TASK TO CARRY OUT:
Character for character, give back every line below.

● ● ● ● ● ● ●

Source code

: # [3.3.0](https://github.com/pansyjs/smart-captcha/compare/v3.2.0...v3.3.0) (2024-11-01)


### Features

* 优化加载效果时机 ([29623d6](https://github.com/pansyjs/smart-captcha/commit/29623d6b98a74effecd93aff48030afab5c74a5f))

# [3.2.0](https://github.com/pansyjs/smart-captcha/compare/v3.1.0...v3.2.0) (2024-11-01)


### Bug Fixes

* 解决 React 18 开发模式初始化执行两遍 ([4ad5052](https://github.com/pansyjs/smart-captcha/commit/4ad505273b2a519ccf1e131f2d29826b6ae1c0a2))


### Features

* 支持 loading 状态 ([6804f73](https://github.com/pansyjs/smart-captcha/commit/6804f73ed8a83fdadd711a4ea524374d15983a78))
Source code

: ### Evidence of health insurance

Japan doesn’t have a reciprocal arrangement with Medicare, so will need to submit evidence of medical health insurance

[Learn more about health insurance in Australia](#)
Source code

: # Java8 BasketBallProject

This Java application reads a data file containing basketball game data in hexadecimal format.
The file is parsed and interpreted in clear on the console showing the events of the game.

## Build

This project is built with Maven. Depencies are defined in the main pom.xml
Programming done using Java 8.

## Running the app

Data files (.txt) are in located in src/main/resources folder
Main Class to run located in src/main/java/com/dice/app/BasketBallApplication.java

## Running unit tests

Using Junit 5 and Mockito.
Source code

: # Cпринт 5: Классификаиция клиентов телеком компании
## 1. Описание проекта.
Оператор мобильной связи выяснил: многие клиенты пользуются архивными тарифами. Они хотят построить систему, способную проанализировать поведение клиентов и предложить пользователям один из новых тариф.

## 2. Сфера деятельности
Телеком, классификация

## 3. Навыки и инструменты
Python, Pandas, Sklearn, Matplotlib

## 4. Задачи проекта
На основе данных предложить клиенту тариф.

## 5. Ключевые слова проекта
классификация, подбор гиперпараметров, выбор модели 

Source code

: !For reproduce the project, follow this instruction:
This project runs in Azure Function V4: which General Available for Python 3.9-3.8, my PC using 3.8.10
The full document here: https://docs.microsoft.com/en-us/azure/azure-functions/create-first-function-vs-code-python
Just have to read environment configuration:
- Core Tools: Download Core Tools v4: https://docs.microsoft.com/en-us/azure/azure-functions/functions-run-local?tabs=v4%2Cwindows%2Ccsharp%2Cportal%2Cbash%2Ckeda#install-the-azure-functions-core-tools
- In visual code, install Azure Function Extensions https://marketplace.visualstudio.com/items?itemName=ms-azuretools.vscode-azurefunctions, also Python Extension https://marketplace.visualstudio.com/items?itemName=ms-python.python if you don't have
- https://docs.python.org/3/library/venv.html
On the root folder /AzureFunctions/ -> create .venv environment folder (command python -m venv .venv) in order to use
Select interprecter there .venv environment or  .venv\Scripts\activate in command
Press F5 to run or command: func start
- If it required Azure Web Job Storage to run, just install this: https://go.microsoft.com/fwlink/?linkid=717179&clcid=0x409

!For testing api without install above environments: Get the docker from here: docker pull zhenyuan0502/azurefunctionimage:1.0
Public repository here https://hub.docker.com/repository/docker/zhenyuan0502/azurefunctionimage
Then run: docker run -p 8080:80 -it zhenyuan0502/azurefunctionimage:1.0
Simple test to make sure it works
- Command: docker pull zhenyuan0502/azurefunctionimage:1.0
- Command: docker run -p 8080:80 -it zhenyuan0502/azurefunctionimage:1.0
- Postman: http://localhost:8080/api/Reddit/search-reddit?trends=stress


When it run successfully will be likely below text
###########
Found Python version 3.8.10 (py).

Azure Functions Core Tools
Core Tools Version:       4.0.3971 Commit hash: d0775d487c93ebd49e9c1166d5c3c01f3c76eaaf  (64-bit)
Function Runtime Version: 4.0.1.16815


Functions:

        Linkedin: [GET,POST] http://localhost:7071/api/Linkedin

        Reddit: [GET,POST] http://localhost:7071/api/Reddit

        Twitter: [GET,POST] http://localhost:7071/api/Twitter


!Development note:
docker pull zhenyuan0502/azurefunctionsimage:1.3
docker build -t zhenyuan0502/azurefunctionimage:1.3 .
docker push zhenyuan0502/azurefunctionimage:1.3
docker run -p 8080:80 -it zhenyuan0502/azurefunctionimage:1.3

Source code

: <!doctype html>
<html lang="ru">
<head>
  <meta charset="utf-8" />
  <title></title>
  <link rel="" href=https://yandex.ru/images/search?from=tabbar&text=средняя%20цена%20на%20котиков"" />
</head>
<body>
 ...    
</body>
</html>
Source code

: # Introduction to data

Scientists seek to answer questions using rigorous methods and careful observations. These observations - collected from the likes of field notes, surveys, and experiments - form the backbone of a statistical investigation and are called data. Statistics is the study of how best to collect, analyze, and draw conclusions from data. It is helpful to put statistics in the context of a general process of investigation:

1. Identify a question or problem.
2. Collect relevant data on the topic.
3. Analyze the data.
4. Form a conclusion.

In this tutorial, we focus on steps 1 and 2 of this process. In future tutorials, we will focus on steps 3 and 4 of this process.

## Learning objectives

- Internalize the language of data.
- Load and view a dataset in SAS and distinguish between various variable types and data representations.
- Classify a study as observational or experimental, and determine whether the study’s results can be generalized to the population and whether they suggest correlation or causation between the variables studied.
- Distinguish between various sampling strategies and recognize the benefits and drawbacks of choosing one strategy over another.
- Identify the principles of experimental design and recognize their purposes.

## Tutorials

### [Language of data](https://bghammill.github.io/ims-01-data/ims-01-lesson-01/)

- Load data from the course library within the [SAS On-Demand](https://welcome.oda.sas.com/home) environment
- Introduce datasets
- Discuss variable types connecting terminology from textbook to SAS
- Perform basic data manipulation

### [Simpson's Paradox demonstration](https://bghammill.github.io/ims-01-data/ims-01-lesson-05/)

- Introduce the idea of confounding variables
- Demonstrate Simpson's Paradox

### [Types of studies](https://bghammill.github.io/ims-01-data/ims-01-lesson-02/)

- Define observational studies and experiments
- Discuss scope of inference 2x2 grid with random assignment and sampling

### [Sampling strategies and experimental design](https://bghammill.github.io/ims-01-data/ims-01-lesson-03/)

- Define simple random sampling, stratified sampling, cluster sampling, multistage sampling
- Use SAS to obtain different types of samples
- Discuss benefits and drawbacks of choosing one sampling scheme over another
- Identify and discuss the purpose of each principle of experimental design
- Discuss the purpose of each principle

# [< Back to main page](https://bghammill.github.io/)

● ● ● ● ● ● ●

EXERCISE OUTPUT:
Source code

: # [3.3.0](https://github.com/pansyjs/smart-captcha/compare/v3.2.0...v3.3.0) (2024-11-01)


### Features

* 优化加载效果时机 ([29623d6](https://github.com/pansyjs/smart-captcha/commit/29623d6b98a74effecd93aff48030afab5c74a5f))

# [3.2.0](https://github.com/pansyjs/smart-captcha/compare/v3.1.0...v3.2.0) (2024-11-01)


### Bug Fixes

* 解决 React 18 开发模式初始化执行两遍 ([4ad5052](https://github.com/pansyjs/smart-captcha/commit/4ad505273b2a519ccf1e131f2d29826b6ae1c0a2))


### Features

* 支持 loading 状态 ([6804f73](https://github.com/pansyjs/smart-captcha/commit/6804f73ed8a83fdadd711a4ea524374d15983a78))
Source code

: ### Evidence of health insurance

Japan doesn’t have a reciprocal arrangement with Medicare, so will need to submit evidence of medical health insurance

[Learn more about health insurance in Australia](#)
Source code

: # Java8 BasketBallProject

This Java application reads a data file containing basketball game data in hexadecimal format.
The file is parsed and interpreted in clear on the console showing the events of the game.

## Build

This project is built with Maven. Depencies are defined in the main pom.xml
Programming done using Java 8.

## Running the app

Data files (.txt) are in located in src/main/resources folder
Main Class to run located in src/main/java/com/dice/app/BasketBallApplication.java

## Running unit tests

Using Junit 5 and Mockito.
Source code

: # Cпринт 5: Классификаиция клиентов телеком компании
## 1. Описание проекта.
Оператор мобильной связи выяснил: многие клиенты пользуются архивными тарифами. Они хотят построить систему, способную проанализировать поведение клиентов и предложить пользователям один из новых тариф.

## 2. Сфера деятельности
Телеком, классификация

## 3. Навыки и инструменты
Python, Pandas, Sklearn, Matplotlib

## 4. Задачи проекта
На основе данных предложить клиенту тариф.

## 5. Ключевые слова проекта
классификация, подбор гиперпараметров, выбор модели 

Source code

: !For reproduce the project, follow this instruction:
This project runs in Azure Function V4: which General Available for Python 3.9-3.8, my PC using 3.8.10
The full document here: https://docs.microsoft.com/en-us/azure/azure-functions/create-first-function-vs-code-python
Just have to read environment configuration:
- Core Tools: Download Core Tools v4: https://docs.microsoft.com/en-us/azure/azure-functions/functions-run-local?tabs=v4%2Cwindows%2Ccsharp%2Cportal%2Cbash%2Ckeda#install-the-azure-functions-core-tools
- In visual code, install Azure Function Extensions https://marketplace.visualstudio.com/items?itemName=ms-azuretools.vscode-azurefunctions, also Python Extension https://marketplace.visualstudio.com/items?itemName=ms-python.python if you don't have
- https://docs.python.org/3/library/venv.html
On the root folder /AzureFunctions/ -> create .venv environment folder (command python -m venv .venv) in order to use
Select interprecter there .venv environment or  .venv\Scripts\activate in command
Press F5 to run or command: func start
- If it required Azure Web Job Storage to run, just install this: https://go.microsoft.com/fwlink/?linkid=717179&clcid=0x409

!For testing api without install above environments: Get the docker from here: docker pull zhenyuan0502/azurefunctionimage:1.0
Public repository here https://hub.docker.com/repository/docker/zhenyuan0502/azurefunctionimage
Then run: docker run -p 8080:80 -it zhenyuan0502/azurefunctionimage:1.0
Simple test to make sure it works
- Command: docker pull zhenyuan0502/azurefunctionimage:1.0
- Command: docker run -p 8080:80 -it zhenyuan0502/azurefunctionimage:1.0
- Postman: http://localhost:8080/api/Reddit/search-reddit?trends=stress


When it run successfully will be likely below text
###########
Found Python version 3.8.10 (py).

Azure Functions Core Tools
Core Tools Version:       4.0.3971 Commit hash: d0775d487c93ebd49e9c1166d5c3c01f3c76eaaf  (64-bit)
Function Runtime Version: 4.0.1.16815


Functions:

        Linkedin: [GET,POST] http://localhost:7071/api/Linkedin

        Reddit: [GET,POST] http://localhost:7071/api/Reddit

        Twitter: [GET,POST] http://localhost:7071/api/Twitter


!Development note:
docker pull zhenyuan0502/azurefunctionsimage:1.3
docker build -t zhenyuan0502/azurefunctionimage:1.3 .
docker push zhenyuan0502/azurefunctionimage:1.3
docker run -p 8080:80 -it zhenyuan0502/azurefunctionimage:1.3

Source code

: <!doctype html>
<html lang="ru">
<head>
  <meta charset="utf-8" />
  <title></title>
  <link rel="" href=https://yandex.ru/images/search?from=tabbar&text=средняя%20цена%20на%20котиков"" />
</head>
<body>
 ...    
</body>
</html>
Source code

: # Introduction to data

Scientists seek to answer questions using rigorous methods and careful observations. These observations - collected from the likes of field notes, surveys, and experiments - form the backbone of a statistical investigation and are called data. Statistics is the study of how best to collect, analyze, and draw conclusions from data. It is helpful to put statistics in the context of a general process of investigation:

1. Identify a question or problem.
2. Collect relevant data on the topic.
3. Analyze the data.
4. Form a conclusion.

In this tutorial, we focus on steps 1 and 2 of this process. In future tutorials, we will focus on steps 3 and 4 of this process.

## Learning objectives

- Internalize the language of data.
- Load and view a dataset in SAS and distinguish between various variable types and data representations.
- Classify a study as observational or experimental, and determine whether the study’s results can be generalized to the population and whether they suggest correlation or causation between the variables studied.
- Distinguish between various sampling strategies and recognize the benefits and drawbacks of choosing one strategy over another.
- Identify the principles of experimental design and recognize their purposes.

## Tutorials

### [Language of data](https://bghammill.github.io/ims-01-data/ims-01-lesson-01/)

- Load data from the course library within the [SAS On-Demand](https://welcome.oda.sas.com/home) environment
- Introduce datasets
- Discuss variable types connecting terminology from textbook to SAS
- Perform basic data manipulation

### [Simpson's Paradox demonstration](https://bghammill.github.io/ims-01-data/ims-01-lesson-05/)

- Introduce the idea of confounding variables
- Demonstrate Simpson's Paradox

### [Types of studies](https://bghammill.github.io/ims-01-data/ims-01-lesson-02/)

- Define observational studies and experiments
- Discuss scope of inference 2x2 grid with random assignment and sampling

### [Sampling strategies and experimental design](https://bghammill.github.io/ims-01-data/ims-01-lesson-03/)

- Define simple random sampling, stratified sampling, cluster sampling, multistage sampling
- Use SAS to obtain different types of samples
- Discuss benefits and drawbacks of choosing one sampling scheme over another
- Identify and discuss the purpose of each principle of experimental design
- Discuss the purpose of each principle

# [< Back to main page](https://bghammill.github.io/)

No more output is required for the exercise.